(The records)

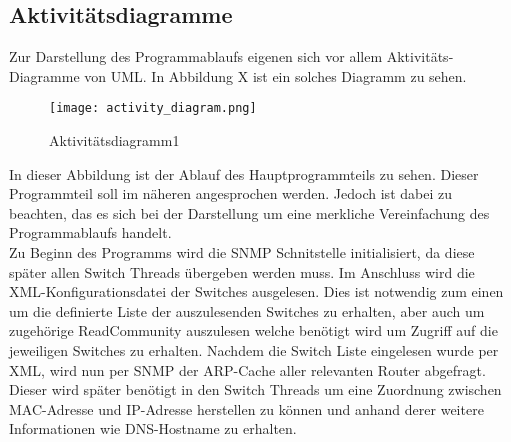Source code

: \subsection{Aktivitätsdiagramme}
\label{subsec:acitvitydiagrams}

Zur Darstellung des Programmablaufs eigenen sich vor allem Aktivitäts-Diagramme von UML.
In Abbildung X ist ein solches Diagramm zu sehen.\\

\begin{figure}[H]
\centering
\texttt{[image: activity\_diagram.png]}
\caption{Aktivitätsdiagramm1}
\label{fig:activitydiagram1}
\end{figure}

In dieser Abbildung ist der Ablauf des Hauptprogrammteils zu sehen. Dieser Programmteil soll im näheren angesprochen werden. Jedoch ist dabei zu beachten, das es sich bei der Darstellung um eine merkliche Vereinfachung des Programmablaufs handelt.\\
Zu Beginn des Programms wird die SNMP Schnitstelle initialisiert, da diese später allen Switch Threads übergeben werden muss. Im Anschluss wird die XML-Konfigurationsdatei der Switches ausgelesen. Dies ist notwendig zum einen um die definierte Liste der auszulesenden Switches zu erhalten, aber auch um zugehörige ReadCommunity auszulesen welche benötigt wird um Zugriff auf die jeweiligen Switches zu erhalten. Nachdem die Switch Liste eingelesen wurde per XML, wird nun per SNMP der ARP-Cache aller relevanten Router abgefragt. Dieser wird später benötigt in den Switch Threads um eine Zuordnung zwischen MAC-Adresse und IP-Adresse herstellen zu können und anhand derer weitere Informationen wie DNS-Hostname zu erhalten.
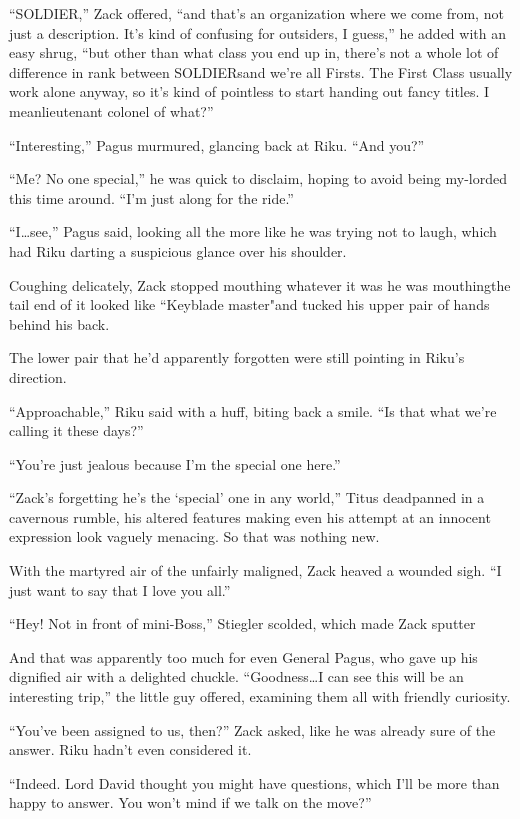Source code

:``SOLDIER,'' Zack offered, ``and that's an organization where we come from, not just a description. It's kind of confusing for outsiders, I guess,'' he added with an easy shrug, ``but other than what class you end up in, there's not a whole lot of difference in rank between SOLDIERs\textemdash and we're all Firsts. The First Class usually work alone anyway, so it's kind of pointless to start handing out fancy titles. I mean\textemdash lieutenant colonel of what?''

``Interesting,'' Pagus murmured, glancing back at Riku. ``And you?''

``Me? No one special,'' he was quick to disclaim, hoping to avoid being my-lorded this time around. ``I'm just along for the ride.''

``I\ldots see,'' Pagus said, looking all the more like he was trying not to laugh, which had Riku darting a suspicious glance over his shoulder.

Coughing delicately, Zack stopped mouthing whatever it was he was mouthing\textemdash the tail end of it looked like ``Keyblade master"\textemdash and tucked his upper pair of hands behind his back.

The lower pair that he'd apparently forgotten were still pointing in Riku's direction.

``Approachable,'' Riku said with a huff, biting back a smile. ``Is that what we're calling it these days?''

``You're just jealous because I'm the special one here.''

``Zack's forgetting he's the `special' one in any world,'' Titus deadpanned in a cavernous rumble, his altered features making even his attempt at an innocent expression look vaguely menacing. So that was nothing new.

With the martyred air of the unfairly maligned, Zack heaved a wounded sigh. ``I just want to say that I love you all.''

``Hey! Not in front of mini-Boss,'' Stiegler scolded, which made Zack sputter\textemdash 

And that was apparently too much for even General Pagus, who gave up his dignified air with a delighted chuckle. ``Goodness\ldots I can see this will be an interesting trip,'' the little guy offered, examining them all with friendly curiosity.

``You've been assigned to us, then?'' Zack asked, like he was already sure of the answer. Riku hadn't even considered it.

``Indeed. Lord David thought you might have questions, which I'll be more than happy to answer. You won't mind if we talk on the move?''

(End The records)

### Problem
Starting at the line in the records above that contains "And that was", output every line up to and including the last one, with nothing added.

### Solved exercise
And that was apparently too much for even General Pagus, who gave up his dignified air with a delighted chuckle. ``Goodness\ldots I can see this will be an interesting trip,'' the little guy offered, examining them all with friendly curiosity.

``You've been assigned to us, then?'' Zack asked, like he was already sure of the answer. Riku hadn't even considered it.

``Indeed. Lord David thought you might have questions, which I'll be more than happy to answer. You won't mind if we talk on the move?''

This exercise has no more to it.